When Metro Manila Development Authority chair Francis Tolentino calls for building “another city that will be the new seat of the national government and cultural center of the country”—one that’s “world-class … intelligent, competitive, green, and inclusive,” a showcase to the world of “what Filipino talent can conceive and produce [and] an enduring legacy for future generations to cherish and build upon,” is he indulging in a pipe dream?
Not necessarily. Building a city from scratch has been done. Take Brasilia, the capital of Brazil. Before 1956, the plateau west of the old capital of Rio de Janeiro was a barren place, with scarce water, vegetation and human habitation. When the government of Brazil decided to move from Rio to a place closer to the geographical center of the country, it planned the move with vision and panache. It held a contest for the design of the new capital; out of more than 5,000 entries submitted, Lucio Costa’s urban planning design won. He and a close friend, Oscar Niemeyer, became the chief developers of the city, with Niemeyer designing the monumental modernist architecture that eventually defined Brasilia’s public buildings and skyline.
Methodical planning and landscaping produced a city with well-zoned residential areas, commercial hubs, parks and gardens, vast public plazas and broad avenues, a highly efficient public transport system, even an artificial lake. Just 27 years after Brasilia became a spanking-new metropolis, Unesco designated it a World Heritage Site.
Closer to the Philippines, there’s Putrajaya in Malaysia, now the federal administrative hub of the country. While Kuala Lumpur remains its official capital, Malaysia transferred its seat of government to the new planned city in 1999, to the tune of an estimated $8.1 billion. On what used to be a swath of mostly forest and wetland in the state of Selangor rose a city of stately government buildings, wide boulevards (with surprisingly whimsical lampposts), bridges that are visual and engineering marvels, a high-speed rail system connecting the brand-new city to Kuala Lumpur and the international airport, and green spaces all around (about 38 percent of the area was left untouched to make Putrajaya a “green” city).
So, yes, building a new city that “must be attuned to the demands of a 21st-century Philippines—with a strong urban agenda, an infrastructure that is not under critical stress, with spatial growth that is not haphazard”—as Tolentino puts it, is not impossible. The rationale, too, is quite persuasive—that “Manila has reached its carrying capacity,” and besides, “previous plans for Manila and Greater Manila were not reflective of Filipino culture as the foundations for planning were predominantly colonial in nature.”
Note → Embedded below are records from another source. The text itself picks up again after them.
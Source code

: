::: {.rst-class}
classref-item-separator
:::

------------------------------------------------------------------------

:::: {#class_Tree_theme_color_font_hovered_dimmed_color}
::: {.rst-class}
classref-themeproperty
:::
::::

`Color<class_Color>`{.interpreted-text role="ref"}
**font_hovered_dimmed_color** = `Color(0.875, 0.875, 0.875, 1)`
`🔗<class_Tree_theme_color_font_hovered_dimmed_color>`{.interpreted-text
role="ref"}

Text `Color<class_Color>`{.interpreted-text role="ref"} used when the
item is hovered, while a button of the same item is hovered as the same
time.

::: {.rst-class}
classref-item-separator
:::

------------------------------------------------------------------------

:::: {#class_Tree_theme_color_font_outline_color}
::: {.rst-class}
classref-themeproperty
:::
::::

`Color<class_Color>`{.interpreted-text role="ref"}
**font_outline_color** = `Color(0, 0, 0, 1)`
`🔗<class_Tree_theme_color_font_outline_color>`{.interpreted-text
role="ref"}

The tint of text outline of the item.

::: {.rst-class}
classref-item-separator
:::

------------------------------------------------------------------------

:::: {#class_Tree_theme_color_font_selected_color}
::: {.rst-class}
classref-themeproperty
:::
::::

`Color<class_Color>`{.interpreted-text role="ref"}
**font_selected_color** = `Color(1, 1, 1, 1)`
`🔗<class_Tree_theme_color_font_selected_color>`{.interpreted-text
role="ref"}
Tolentino has even identified two possible sites for his dream city: Tanay in Rizal province, and an area that straddles the municipalities of San Rafael, San Ildefonso and Doña Remedios Trinidad in Bulacan province. Done well, the nation’s new capital will not only be, at the very least, a place that offers a comfortable, ideal quality of life for its citizens, he says. More importantly, “the new city must be a grand showcase by Filipino architects, engineers and urban planners employing cutting-edge technology and producing culture-based but forward-looking design.”
Tolentino can actually do away with the “prestige” pretexts. Manila’s blight alone already begs for the kind of efficiently planned and intelligently designed urban alternative he envisions. The question is: Can we hack it?
Embarking on such a landmark project requires a complete overhaul of the Philippines’ public-works status quo: sound design, engineering and architecture free of scheming and interference by crummy politicians (no tacky lampposts, please!), fair and transparent bidding of projects, clean funding for top-grade materials and services. On the planning side, the usual ad hoc city growth must be ditched in favor of a thoughtful, well-enforced distribution of industry centers, human clusters and open spaces, supported throughout by a working public transport grid.
The growth of private industry-led projects such as Rockwell and The Fort shows the way toward creating better urban hubs through smart, bold vision. If only the government can replicate their example on a metrowide—and, crucially, more socially equitable—scale. And by the way, the Aquino administration has just lent the IMF $1 billion. Surely it has funds for the planning, and eventual groundbreaking, of the Philippines’ own Brasilia or Putrajaya?